"...Everyone Is Entitled To My Opinion." ~Madonna

Wednesday, January 30, 2013

BOOK REVIEW: Hotel on the Corner of Bitter and Sweet


Debut novels fascinate me. If it is great, can the author follow with something equally great? If it is not so great, will the author grow into a Pulitzer winner? Jamie Ford has fallen someplace between the great and the not so great with his debut HOTEL ON THE CORNER OF BITTER AND SWEET.

The story is told by Chinese/American Henry, both as a recently widowed man in 1986 and as a twelve year old boy in 1942. Henry grew up in Seattle and was given a firsthand view of the early jazz scene in Seattle and the strong anti-Asian feelings that led to the internment of the Japanese/Americans by the United States government.

The Panama Hotel had been boarded up for over forty years, but as Henry is walking by one afternoon he discovers that it has been bought and that the new owner has found trunks left by the local Japanese when they were forced from their homes. As the new owner opens a Japanese parasol, Henry starts to remember his life in 1942.

Henry’s father was very proud of his Chinese past and hated the Japanese for their war with his home country. He was also very proud that his son was going to an all-white elementary school, not knowing the abuse that Henry faced every day.

Henry worked in the cafeteria to pay for his scholarship and when Keiko, a Japanese/American scholarship student, joins him they soon become friends. But, Keiko and her family are “re-located” with the rest of the Japanese population and although he does visit the camp where she and her family are held, Henry eventually loses track of her. He goes on with his life, marries, has a son, and becomes widowed, but has never forgotten his childhood friend.

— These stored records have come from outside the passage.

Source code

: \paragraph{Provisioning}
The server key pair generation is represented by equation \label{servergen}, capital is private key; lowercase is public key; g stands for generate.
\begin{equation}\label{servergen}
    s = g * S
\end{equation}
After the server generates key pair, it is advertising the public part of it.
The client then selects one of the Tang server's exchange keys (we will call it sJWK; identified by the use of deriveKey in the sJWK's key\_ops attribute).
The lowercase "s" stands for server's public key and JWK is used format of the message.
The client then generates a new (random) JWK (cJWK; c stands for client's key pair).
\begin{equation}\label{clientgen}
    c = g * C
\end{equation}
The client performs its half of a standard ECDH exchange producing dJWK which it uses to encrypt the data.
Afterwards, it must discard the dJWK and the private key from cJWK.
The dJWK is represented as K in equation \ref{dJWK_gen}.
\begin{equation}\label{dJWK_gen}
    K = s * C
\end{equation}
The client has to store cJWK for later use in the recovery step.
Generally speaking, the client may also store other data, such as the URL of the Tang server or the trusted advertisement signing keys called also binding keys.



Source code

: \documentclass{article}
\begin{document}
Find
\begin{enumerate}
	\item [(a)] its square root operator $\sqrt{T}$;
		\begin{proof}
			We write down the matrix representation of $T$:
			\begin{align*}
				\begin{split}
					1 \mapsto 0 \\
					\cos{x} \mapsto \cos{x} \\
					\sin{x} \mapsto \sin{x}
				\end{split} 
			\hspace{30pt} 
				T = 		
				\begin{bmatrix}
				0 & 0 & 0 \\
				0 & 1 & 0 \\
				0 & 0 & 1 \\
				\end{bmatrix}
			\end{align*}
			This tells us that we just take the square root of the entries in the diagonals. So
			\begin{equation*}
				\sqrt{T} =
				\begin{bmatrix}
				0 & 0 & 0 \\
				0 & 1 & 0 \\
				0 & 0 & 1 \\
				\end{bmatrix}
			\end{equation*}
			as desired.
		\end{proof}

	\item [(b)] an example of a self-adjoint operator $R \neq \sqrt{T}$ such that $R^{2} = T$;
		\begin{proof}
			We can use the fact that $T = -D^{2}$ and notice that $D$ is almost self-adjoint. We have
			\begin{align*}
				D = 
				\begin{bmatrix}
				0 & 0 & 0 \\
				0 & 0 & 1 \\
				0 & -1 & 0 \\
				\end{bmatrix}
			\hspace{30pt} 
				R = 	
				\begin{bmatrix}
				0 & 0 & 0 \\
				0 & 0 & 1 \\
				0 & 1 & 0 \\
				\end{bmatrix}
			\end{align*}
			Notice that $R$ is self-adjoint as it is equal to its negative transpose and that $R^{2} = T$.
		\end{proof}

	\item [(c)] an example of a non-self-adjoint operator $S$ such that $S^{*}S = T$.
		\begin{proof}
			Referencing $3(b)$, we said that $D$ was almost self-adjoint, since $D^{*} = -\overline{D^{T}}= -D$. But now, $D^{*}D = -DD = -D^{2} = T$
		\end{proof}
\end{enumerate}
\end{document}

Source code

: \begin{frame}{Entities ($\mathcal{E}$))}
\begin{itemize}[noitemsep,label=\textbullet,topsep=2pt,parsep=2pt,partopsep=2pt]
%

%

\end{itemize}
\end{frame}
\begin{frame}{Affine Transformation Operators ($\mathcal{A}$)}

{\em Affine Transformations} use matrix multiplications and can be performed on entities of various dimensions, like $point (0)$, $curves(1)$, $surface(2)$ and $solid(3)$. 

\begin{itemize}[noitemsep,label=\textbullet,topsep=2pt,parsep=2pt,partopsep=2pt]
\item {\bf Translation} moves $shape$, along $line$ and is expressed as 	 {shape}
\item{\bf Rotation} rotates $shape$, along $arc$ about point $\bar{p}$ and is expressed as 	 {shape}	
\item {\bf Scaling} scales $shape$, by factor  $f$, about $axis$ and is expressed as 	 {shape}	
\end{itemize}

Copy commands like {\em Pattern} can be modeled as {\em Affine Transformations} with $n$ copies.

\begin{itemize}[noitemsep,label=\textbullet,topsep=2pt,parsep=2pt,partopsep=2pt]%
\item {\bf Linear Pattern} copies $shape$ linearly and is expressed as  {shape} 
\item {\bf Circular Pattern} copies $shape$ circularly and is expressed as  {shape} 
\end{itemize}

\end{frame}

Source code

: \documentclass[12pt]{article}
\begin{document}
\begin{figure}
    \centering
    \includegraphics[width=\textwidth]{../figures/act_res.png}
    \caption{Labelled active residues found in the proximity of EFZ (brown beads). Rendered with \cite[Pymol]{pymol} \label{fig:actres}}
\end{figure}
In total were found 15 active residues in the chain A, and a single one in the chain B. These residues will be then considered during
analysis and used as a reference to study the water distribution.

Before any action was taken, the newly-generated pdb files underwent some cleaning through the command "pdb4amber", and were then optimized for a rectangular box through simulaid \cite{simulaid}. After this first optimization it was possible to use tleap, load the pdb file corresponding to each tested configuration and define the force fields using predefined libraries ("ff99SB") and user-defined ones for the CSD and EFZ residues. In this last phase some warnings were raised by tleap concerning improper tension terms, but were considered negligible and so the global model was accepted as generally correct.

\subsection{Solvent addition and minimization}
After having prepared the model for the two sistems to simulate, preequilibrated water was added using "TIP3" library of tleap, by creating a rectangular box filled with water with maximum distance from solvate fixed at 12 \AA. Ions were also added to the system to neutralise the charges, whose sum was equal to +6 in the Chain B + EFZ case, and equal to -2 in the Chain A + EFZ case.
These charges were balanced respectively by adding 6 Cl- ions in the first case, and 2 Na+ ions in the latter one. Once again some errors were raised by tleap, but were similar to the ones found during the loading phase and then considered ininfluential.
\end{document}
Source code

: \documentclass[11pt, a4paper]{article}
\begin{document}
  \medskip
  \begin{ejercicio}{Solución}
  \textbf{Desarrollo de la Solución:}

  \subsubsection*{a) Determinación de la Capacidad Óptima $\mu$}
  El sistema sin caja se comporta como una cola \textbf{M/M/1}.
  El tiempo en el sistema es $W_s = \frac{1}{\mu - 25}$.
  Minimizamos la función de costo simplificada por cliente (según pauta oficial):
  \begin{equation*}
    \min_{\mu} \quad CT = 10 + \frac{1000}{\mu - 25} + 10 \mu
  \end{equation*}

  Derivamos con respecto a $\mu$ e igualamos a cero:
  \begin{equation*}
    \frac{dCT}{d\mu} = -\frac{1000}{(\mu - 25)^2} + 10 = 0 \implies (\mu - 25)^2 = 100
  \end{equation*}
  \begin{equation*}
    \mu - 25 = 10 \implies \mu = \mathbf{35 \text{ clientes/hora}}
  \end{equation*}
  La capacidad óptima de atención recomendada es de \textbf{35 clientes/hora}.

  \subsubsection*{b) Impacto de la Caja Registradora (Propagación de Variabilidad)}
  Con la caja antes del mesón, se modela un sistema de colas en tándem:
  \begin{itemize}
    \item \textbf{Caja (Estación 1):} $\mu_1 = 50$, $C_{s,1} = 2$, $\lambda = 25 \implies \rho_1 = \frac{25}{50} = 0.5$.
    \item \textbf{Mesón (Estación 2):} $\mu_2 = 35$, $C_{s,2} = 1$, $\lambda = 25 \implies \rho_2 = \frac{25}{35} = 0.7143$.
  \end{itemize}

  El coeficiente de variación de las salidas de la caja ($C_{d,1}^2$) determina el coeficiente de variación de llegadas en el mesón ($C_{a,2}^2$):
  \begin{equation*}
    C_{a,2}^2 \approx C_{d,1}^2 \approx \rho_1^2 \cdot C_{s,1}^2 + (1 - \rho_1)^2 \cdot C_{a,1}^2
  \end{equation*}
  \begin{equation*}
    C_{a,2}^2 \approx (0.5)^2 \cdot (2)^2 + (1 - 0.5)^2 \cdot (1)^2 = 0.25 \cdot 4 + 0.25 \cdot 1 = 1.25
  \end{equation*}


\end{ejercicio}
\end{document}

I enjoyed this story. The characters are likable and at times the language is beautiful. The contrast/similarities of the relationship between Henry and his father and later of Henry and his son were well done. I am not too concerned with historical facts when I read, but there were several anachronisms that even I caught, rear projector television and online support groups in the ‘80’s for example. Jamie Ford will have to learn to do better research for future books; readers can be experts on minor details and find mistakes to be jarring. To me, the book had enough good in it to overshadow the inaccuracies. This may be an author to keep an eye on.